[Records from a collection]

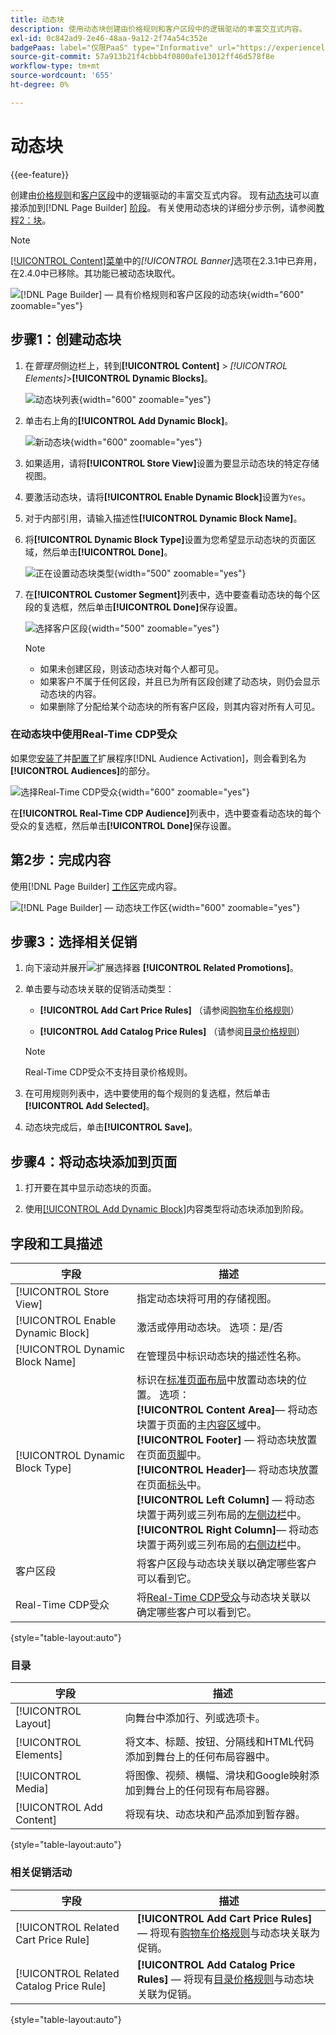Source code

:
 ```yaml
---
title: 动态块
description: 使用动态块创建由价格规则和客户区段中的逻辑驱动的丰富交互式内容。
exl-id: 0c842ad9-2e46-48aa-9a12-2f74a54c352e
badgePaas: label="仅限PaaS" type="Informative" url="https://experienceleague.adobe.com/en/docs/commerce/user-guides/product-solutions" tooltip="仅适用于云项目(Adobe管理的PaaS基础架构)和内部部署项目上的Adobe Commerce 。"
source-git-commit: 57a913b21f4cbbb4f0800afe13012ff46d578f8e
workflow-type: tm+mt
source-wordcount: '655'
ht-degree: 0%

---
```


# 动态块

{{ee-feature}}

创建由[价格规则](../merchandising-promotions/introduction.md#price-rules)和[客户区段](../customers/customer-segments.md)中的逻辑驱动的丰富交互式内容。 现有[动态块](../page-builder/dynamic-block.md)可以直接添加到[!DNL Page Builder] [阶段](../page-builder/workspace.md)。 有关使用动态块的详细分步示例，请参阅[教程2：块](../page-builder/2-blocks.md)。

>[!NOTE]
>
>[[!UICONTROL Content]菜单](content-menu.md)中的&#x200B;_[!UICONTROL Banner]_&#x200B;选项在2.3.1中已弃用，在2.4.0中已移除。其功能已被动态块取代。

![[!DNL Page Builder] — 具有价格规则和客户区段的动态块](../page-builder/assets/pb-tutorial2-dynamic-block-storefront.png){width="600" zoomable="yes"}

## 步骤1：创建动态块

1. 在&#x200B;_管理员_&#x200B;侧边栏上，转到&#x200B;**[!UICONTROL Content]** > _[!UICONTROL Elements]_>**[!UICONTROL Dynamic Blocks]**。

   ![动态块列表](../page-builder/assets/pb-tutorial2-block-dynamic-add.png){width="600" zoomable="yes"}

1. 单击右上角的&#x200B;**[!UICONTROL Add Dynamic Block]**。

   ![新动态块](../page-builder/assets/pb-tutorial2-block-dynamic-new.png){width="600" zoomable="yes"}

1. 如果适用，请将&#x200B;**[!UICONTROL Store View]**&#x200B;设置为要显示动态块的特定存储视图。

1. 要激活动态块，请将&#x200B;**[!UICONTROL Enable Dynamic Block]**&#x200B;设置为`Yes`。

1. 对于内部引用，请输入描述性&#x200B;**[!UICONTROL Dynamic Block Name]**。

1. 将&#x200B;**[!UICONTROL Dynamic Block Type]**&#x200B;设置为您希望显示动态块的页面区域，然后单击&#x200B;**[!UICONTROL Done]**。

   ![正在设置动态块类型](../page-builder/assets/pb-dynamic-block-type.png){width="500" zoomable="yes"}

1. 在&#x200B;**[!UICONTROL Customer Segment]**&#x200B;列表中，选中要查看动态块的每个区段的复选框，然后单击&#x200B;**[!UICONTROL Done]**&#x200B;保存设置。

   ![选择客户区段](../page-builder/assets/pb-dynamic-block-customer-segment.png){width="500" zoomable="yes"}

   >[!NOTE]
   >
   >- 如果未创建区段，则该动态块对每个人都可见。
   >- 如果客户不属于任何区段，并且已为所有区段创建了动态块，则仍会显示动态块的内容。
   >- 如果删除了分配给某个动态块的所有客户区段，则其内容对所有人可见。

### 在动态块中使用Real-Time CDP受众

如果您[安装了](../customers/audience-activation.md#install-the-extension)并[配置了](../customers/audience-activation.md#configure-the-extension)扩展程序[!DNL Audience Activation]，则会看到名为&#x200B;**[!UICONTROL Audiences]**&#x200B;的部分。

![选择Real-Time CDP受众](./assets/dynamic-block-rtcdp.png){width="600" zoomable="yes"}

在&#x200B;**[!UICONTROL Real-Time CDP Audience]**&#x200B;列表中，选中要查看动态块的每个受众的复选框，然后单击&#x200B;**[!UICONTROL Done]**&#x200B;保存设置。

## 第2步：完成内容

使用[!DNL Page Builder] [工作区](../page-builder/workspace.md)完成内容。

![[!DNL Page Builder] — 动态块工作区](../page-builder/assets/pb-dynamic-block-workspace.png){width="600" zoomable="yes"}

## 步骤3：选择相关促销

1. 向下滚动并展开![扩展选择器](../assets/icon-display-expand.png) **[!UICONTROL Related Promotions]**。

1. 单击要与动态块关联的促销活动类型：

   - **[!UICONTROL Add Cart Price Rules]** （请参阅[购物车价格规则](../merchandising-promotions/price-rules-cart.md)）

   - **[!UICONTROL Add Catalog Price Rules]** （请参阅[目录价格规则](../merchandising-promotions/price-rules-catalog.md)）

   >[!NOTE]
   >
   >Real-Time CDP受众不支持目录价格规则。

1. 在可用规则列表中，选中要使用的每个规则的复选框，然后单击&#x200B;**[!UICONTROL Add Selected]**。

1. 动态块完成后，单击&#x200B;**[!UICONTROL Save]**。

## 步骤4：将动态块添加到页面

1. 打开要在其中显示动态块的页面。

1. 使用[[!UICONTROL Add Dynamic Block]](../page-builder/dynamic-block.md)内容类型将动态块添加到阶段。

## 字段和工具描述

| 字段 | 描述 |
|--- |--- |
| [!UICONTROL Store View] | 指定动态块将可用的存储视图。 |
| [!UICONTROL Enable Dynamic Block] | 激活或停用动态块。 选项：是/否 |
| [!UICONTROL Dynamic Block Name] | 在管理员中标识动态块的描述性名称。 |
| [!UICONTROL Dynamic Block Type] | 标识在[标准页面布局](layout-updates.md)中放置动态块的位置。 选项： <br/>**[!UICONTROL Content Area]**— 将动态块置于页面的主[内容区域](layout-updates.md)中。<br/>**[!UICONTROL Footer]** — 将动态块放置在页面[页脚](page-setup.md#footer)中。 <br/>**[!UICONTROL Header]**— 将动态块放置在页面[标头](page-setup.md#header)中。<br/>**[!UICONTROL Left Column]** — 将动态块置于两列或三列布局的[左侧边栏](page-layout.md#standard-page-layouts)中。 <br/>**[!UICONTROL Right Column]**— 将动态块置于两列或三列布局的[右侧边栏](page-layout.md#standard-page-layouts)中。 |
| 客户区段 | 将客户区段与动态块关联以确定哪些客户可以看到它。 |
| Real-Time CDP受众 | 将[Real-Time CDP受众](../customers/audience-activation.md)与动态块关联以确定哪些客户可以看到它。 |

{style="table-layout:auto"}

### 目录

| 字段 | 描述 |
|--- |--- |
| [!UICONTROL Layout] | 向舞台中添加行、列或选项卡。 |
| [!UICONTROL Elements] | 将文本、标题、按钮、分隔线和HTML代码添加到舞台上的任何布局容器中。 |
| [!UICONTROL Media] | 将图像、视频、横幅、滑块和Google映射添加到舞台上的任何现有布局容器。 |
| [!UICONTROL Add Content] | 将现有块、动态块和产品添加到暂存器。 |

{style="table-layout:auto"}

### 相关促销活动

| 字段 | 描述 |
|--- |--- |
| [!UICONTROL Related Cart Price Rule] | **[!UICONTROL Add Cart Price Rules]** — 将现有[购物车价格规则](../merchandising-promotions/price-rules-cart.md)与动态块关联为促销。 |
| [!UICONTROL Related Catalog Price Rule] | **[!UICONTROL Add Catalog Price Rules]** — 将现有[目录价格规则](../merchandising-promotions/price-rules-catalog.md)与动态块关联为促销。 |

{style="table-layout:auto"}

ACTION ITEM — Go through the data and count each line that has the word "activation", then give the total alone.

ANSWER FOR THE TASK — 2